Pulled from major components of diets native to Italy, Greece, and Spain, the eating plan emphasizes removal of highly processed foods. Promoting an abundance of whole wheat grains, healthy fats, and protein stemming mostly from fish, the plan has been proven to better everything from heart health to blood sugar levels. And it's benefits don't stop there.

Sean Heffron, M.D., preventive cardiologist at NYU Langone Health, says that "any shift away from a nutrient-poor, refined-food heavy diet toward a Mediterranean-type diet is likely to be beneficial."

But, does it really live up to its hype? That's up for debate. In recent years, some of these claims have come under scrutiny.

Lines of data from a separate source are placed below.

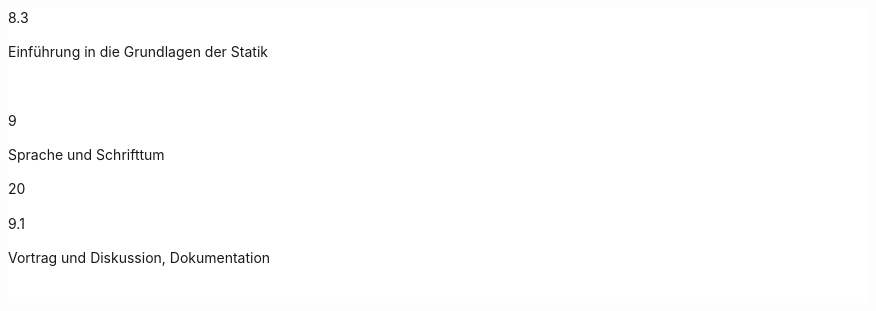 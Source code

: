 <td style align="left" valign="top" charoff="50">

8.3

</td>

<td style align="left" valign="top" charoff="50">

Einführung in die Grundlagen der Statik

</td>

<td style align="left" valign="top" charoff="50">

 

</td>

</tr>

<tr>

<td style align="left" valign="top" charoff="50">

9

</td>

<td style align="left" valign="top" charoff="50">

Sprache und Schrifttum

</td>

<td style align="right" valign="bottom" charoff="50">

20

</td>

</tr>

<tr>

<td style align="left" valign="top" charoff="50">

9.1

</td>

<td style align="left" valign="top" charoff="50">

Vortrag und Diskussion, Dokumentation

</td>

<td style align="left" valign="top" charoff="50">

 

</td>

</tr>

<tr>

<td style align="left" valign="top" charoff="50">
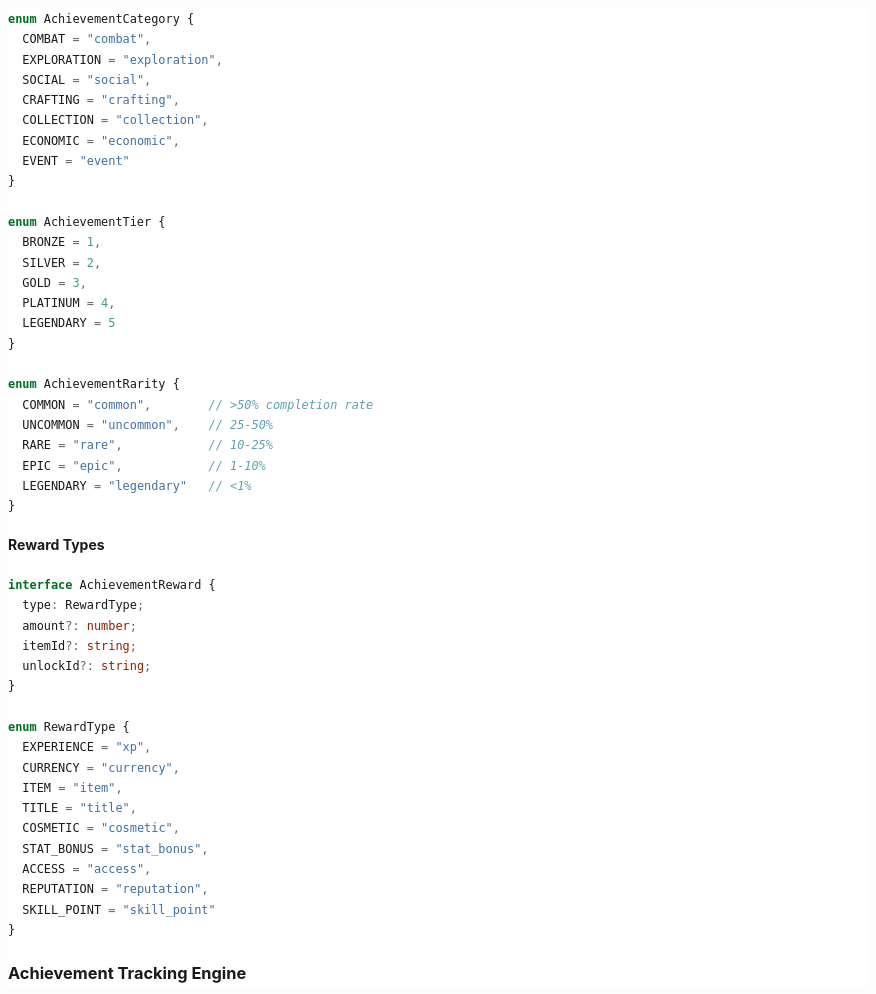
 ```typescript
enum AchievementCategory {
  COMBAT = "combat",
  EXPLORATION = "exploration",
  SOCIAL = "social",
  CRAFTING = "crafting",
  COLLECTION = "collection",
  ECONOMIC = "economic",
  EVENT = "event"
}

enum AchievementTier {
  BRONZE = 1,
  SILVER = 2,
  GOLD = 3,
  PLATINUM = 4,
  LEGENDARY = 5
}

enum AchievementRarity {
  COMMON = "common",        // >50% completion rate
  UNCOMMON = "uncommon",    // 25-50%
  RARE = "rare",            // 10-25%
  EPIC = "epic",            // 1-10%
  LEGENDARY = "legendary"   // <1%
}
```

#### Reward Types

```typescript
interface AchievementReward {
  type: RewardType;
  amount?: number;
  itemId?: string;
  unlockId?: string;
}

enum RewardType {
  EXPERIENCE = "xp",
  CURRENCY = "currency",
  ITEM = "item",
  TITLE = "title",
  COSMETIC = "cosmetic",
  STAT_BONUS = "stat_bonus",
  ACCESS = "access",
  REPUTATION = "reputation",
  SKILL_POINT = "skill_point"
}
```

### Achievement Tracking Engine
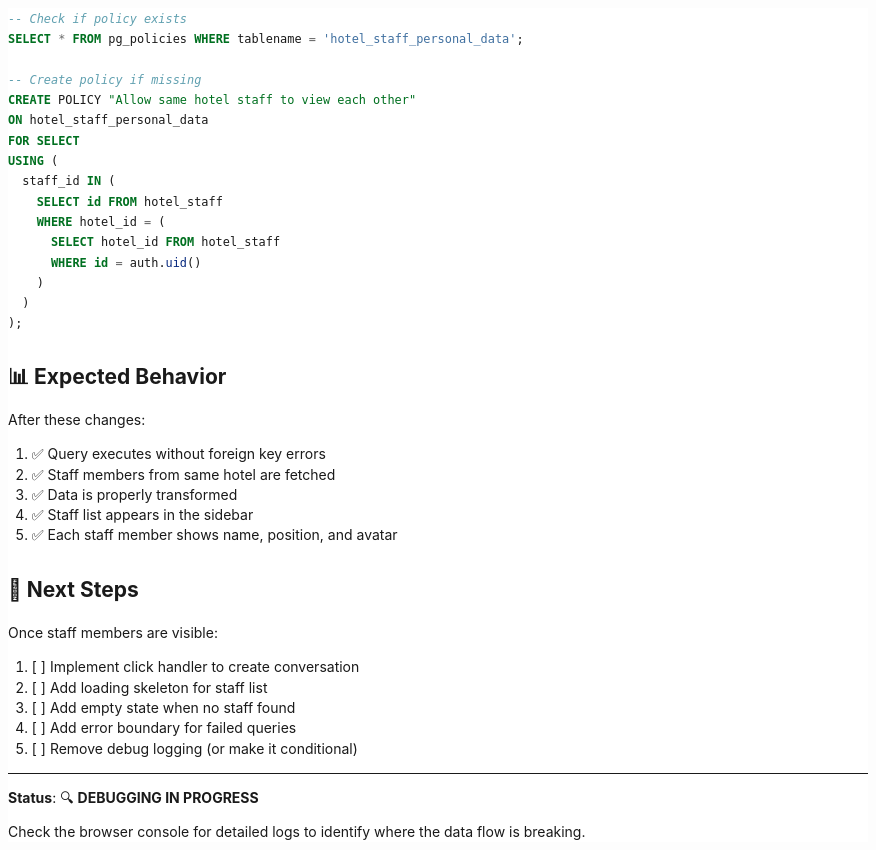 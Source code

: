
 ```sql
-- Check if policy exists
SELECT * FROM pg_policies WHERE tablename = 'hotel_staff_personal_data';

-- Create policy if missing
CREATE POLICY "Allow same hotel staff to view each other"
ON hotel_staff_personal_data
FOR SELECT
USING (
  staff_id IN (
    SELECT id FROM hotel_staff
    WHERE hotel_id = (
      SELECT hotel_id FROM hotel_staff
      WHERE id = auth.uid()
    )
  )
);
```

## 📊 Expected Behavior

After these changes:

1. ✅ Query executes without foreign key errors
2. ✅ Staff members from same hotel are fetched
3. ✅ Data is properly transformed
4. ✅ Staff list appears in the sidebar
5. ✅ Each staff member shows name, position, and avatar

## 🎯 Next Steps

Once staff members are visible:

1. [ ] Implement click handler to create conversation
2. [ ] Add loading skeleton for staff list
3. [ ] Add empty state when no staff found
4. [ ] Add error boundary for failed queries
5. [ ] Remove debug logging (or make it conditional)

---

**Status**: 🔍 **DEBUGGING IN PROGRESS**

Check the browser console for detailed logs to identify where the data flow is breaking.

In June 2018, the New England Journal of Medicine retracted a major 2013 study that claimed the Mediterranean Diet reduced your risk of heart attack and stroke. It wasn’t a reflection of the diet itself, but rather the methodology of the researchers. The 2013 research did not meet the standards of a randomized, control trial, there wasn't enough evidence to support the study, the retraction stated.

If you’re wondering what it is that makes the Mediterranean Diet so dang healthy, or if you’d like to learn more about its benefits and potential pitfalls, here’s what experts and the evidence say about it.

What Can I Eat On The Mediterranean Diet?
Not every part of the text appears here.